** Required action **
The data below holds the lines to copy: everything from the line containing "We are exploring" to the line containing "colour-map of the", both ends included, set down exactly.

** Supplied data **
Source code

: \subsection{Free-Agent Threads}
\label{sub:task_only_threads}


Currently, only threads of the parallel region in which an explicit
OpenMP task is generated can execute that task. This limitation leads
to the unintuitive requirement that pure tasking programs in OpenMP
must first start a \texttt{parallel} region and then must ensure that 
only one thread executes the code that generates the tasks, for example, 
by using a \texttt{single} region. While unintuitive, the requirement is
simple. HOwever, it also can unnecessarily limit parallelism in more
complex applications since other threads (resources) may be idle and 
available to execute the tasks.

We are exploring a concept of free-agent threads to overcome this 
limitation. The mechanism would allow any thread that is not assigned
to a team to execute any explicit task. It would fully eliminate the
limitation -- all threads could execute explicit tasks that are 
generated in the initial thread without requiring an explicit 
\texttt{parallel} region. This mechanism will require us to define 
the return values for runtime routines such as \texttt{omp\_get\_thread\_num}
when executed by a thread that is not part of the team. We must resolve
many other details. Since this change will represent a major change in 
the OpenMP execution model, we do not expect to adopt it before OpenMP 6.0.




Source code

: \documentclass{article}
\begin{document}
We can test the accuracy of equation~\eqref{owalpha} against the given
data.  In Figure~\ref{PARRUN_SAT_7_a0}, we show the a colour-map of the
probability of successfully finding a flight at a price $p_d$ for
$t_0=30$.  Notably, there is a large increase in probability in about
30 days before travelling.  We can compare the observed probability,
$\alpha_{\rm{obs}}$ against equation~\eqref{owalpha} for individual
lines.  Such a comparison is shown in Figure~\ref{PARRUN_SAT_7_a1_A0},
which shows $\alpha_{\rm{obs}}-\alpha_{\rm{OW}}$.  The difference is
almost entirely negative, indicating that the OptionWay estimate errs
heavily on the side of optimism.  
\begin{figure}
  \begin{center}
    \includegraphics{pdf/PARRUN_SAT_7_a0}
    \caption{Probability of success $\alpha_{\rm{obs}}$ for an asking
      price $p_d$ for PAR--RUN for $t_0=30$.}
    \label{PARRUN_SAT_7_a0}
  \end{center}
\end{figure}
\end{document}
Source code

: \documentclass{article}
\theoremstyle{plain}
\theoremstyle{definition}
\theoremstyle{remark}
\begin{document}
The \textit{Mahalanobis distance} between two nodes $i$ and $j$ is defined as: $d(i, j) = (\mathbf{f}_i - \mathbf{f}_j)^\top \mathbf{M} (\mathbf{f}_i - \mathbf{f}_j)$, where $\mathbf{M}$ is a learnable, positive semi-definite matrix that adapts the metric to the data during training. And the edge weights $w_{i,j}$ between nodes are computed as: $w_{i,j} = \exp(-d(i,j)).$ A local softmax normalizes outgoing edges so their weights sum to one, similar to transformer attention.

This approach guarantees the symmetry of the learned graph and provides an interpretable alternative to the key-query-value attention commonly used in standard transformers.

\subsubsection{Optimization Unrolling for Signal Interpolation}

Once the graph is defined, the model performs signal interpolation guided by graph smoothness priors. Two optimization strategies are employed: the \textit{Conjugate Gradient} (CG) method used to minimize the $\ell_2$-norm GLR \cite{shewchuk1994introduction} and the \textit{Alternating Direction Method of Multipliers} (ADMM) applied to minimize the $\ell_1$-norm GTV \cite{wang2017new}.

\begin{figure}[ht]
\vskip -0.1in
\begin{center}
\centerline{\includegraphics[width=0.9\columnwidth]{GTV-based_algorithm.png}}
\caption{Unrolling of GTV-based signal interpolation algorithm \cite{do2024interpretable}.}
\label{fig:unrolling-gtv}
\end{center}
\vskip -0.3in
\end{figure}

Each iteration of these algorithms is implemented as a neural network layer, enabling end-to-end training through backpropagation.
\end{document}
==
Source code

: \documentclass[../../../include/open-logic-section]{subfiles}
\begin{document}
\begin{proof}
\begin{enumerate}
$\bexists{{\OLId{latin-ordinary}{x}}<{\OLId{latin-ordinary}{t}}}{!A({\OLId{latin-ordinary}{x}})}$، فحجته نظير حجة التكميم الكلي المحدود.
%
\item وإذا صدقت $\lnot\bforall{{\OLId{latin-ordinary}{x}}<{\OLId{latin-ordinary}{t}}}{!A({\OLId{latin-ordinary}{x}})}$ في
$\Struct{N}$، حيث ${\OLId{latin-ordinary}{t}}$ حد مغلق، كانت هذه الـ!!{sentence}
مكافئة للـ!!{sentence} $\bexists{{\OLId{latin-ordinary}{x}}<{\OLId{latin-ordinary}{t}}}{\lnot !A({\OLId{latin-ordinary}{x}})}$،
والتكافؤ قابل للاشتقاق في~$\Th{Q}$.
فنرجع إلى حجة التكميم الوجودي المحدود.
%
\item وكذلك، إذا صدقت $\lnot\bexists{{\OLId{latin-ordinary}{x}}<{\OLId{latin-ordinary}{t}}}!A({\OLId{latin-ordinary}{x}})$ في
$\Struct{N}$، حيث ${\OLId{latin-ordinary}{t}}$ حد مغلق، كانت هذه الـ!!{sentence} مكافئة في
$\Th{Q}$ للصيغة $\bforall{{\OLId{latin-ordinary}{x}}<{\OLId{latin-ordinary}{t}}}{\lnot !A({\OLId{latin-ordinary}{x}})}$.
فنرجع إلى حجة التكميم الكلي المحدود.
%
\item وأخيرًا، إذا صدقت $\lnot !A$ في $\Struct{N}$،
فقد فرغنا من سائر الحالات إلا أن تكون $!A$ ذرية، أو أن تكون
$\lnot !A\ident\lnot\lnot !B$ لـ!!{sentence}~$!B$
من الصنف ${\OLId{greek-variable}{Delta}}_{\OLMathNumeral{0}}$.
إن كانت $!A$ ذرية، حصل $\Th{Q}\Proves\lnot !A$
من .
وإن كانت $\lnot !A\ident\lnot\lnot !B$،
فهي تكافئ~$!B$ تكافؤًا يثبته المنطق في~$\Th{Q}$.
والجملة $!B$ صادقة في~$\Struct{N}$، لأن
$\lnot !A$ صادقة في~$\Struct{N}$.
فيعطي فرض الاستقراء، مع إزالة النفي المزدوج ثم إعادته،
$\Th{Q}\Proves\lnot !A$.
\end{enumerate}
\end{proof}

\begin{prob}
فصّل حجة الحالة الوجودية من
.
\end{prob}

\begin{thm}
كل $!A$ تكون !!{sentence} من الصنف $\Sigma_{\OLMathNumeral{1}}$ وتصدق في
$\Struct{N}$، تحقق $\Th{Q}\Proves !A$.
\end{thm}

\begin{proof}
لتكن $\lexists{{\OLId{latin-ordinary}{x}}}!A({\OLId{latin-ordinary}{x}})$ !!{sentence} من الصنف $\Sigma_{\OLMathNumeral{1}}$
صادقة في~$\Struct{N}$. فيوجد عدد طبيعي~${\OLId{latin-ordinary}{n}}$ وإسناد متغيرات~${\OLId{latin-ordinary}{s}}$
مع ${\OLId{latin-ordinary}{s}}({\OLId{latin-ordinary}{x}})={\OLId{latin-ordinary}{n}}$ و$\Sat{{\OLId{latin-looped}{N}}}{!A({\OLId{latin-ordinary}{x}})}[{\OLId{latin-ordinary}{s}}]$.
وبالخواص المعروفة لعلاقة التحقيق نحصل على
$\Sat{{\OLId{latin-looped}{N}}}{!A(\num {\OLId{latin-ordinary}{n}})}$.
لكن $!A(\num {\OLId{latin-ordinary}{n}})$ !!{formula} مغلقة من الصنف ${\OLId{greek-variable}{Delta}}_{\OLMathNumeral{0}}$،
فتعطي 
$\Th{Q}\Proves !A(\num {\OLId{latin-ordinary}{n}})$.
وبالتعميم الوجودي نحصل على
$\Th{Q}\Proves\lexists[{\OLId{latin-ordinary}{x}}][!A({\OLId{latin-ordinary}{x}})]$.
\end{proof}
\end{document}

** Final answer **
We are exploring a concept of free-agent threads to overcome this 
limitation. The mechanism would allow any thread that is not assigned
to a team to execute any explicit task. It would fully eliminate the
limitation -- all threads could execute explicit tasks that are 
generated in the initial thread without requiring an explicit 
\texttt{parallel} region. This mechanism will require us to define 
the return values for runtime routines such as \texttt{omp\_get\_thread\_num}
when executed by a thread that is not part of the team. We must resolve
many other details. Since this change will represent a major change in 
the OpenMP execution model, we do not expect to adopt it before OpenMP 6.0.




Source code

: \documentclass{article}
\begin{document}
We can test the accuracy of equation~\eqref{owalpha} against the given
data.  In Figure~\ref{PARRUN_SAT_7_a0}, we show the a colour-map of the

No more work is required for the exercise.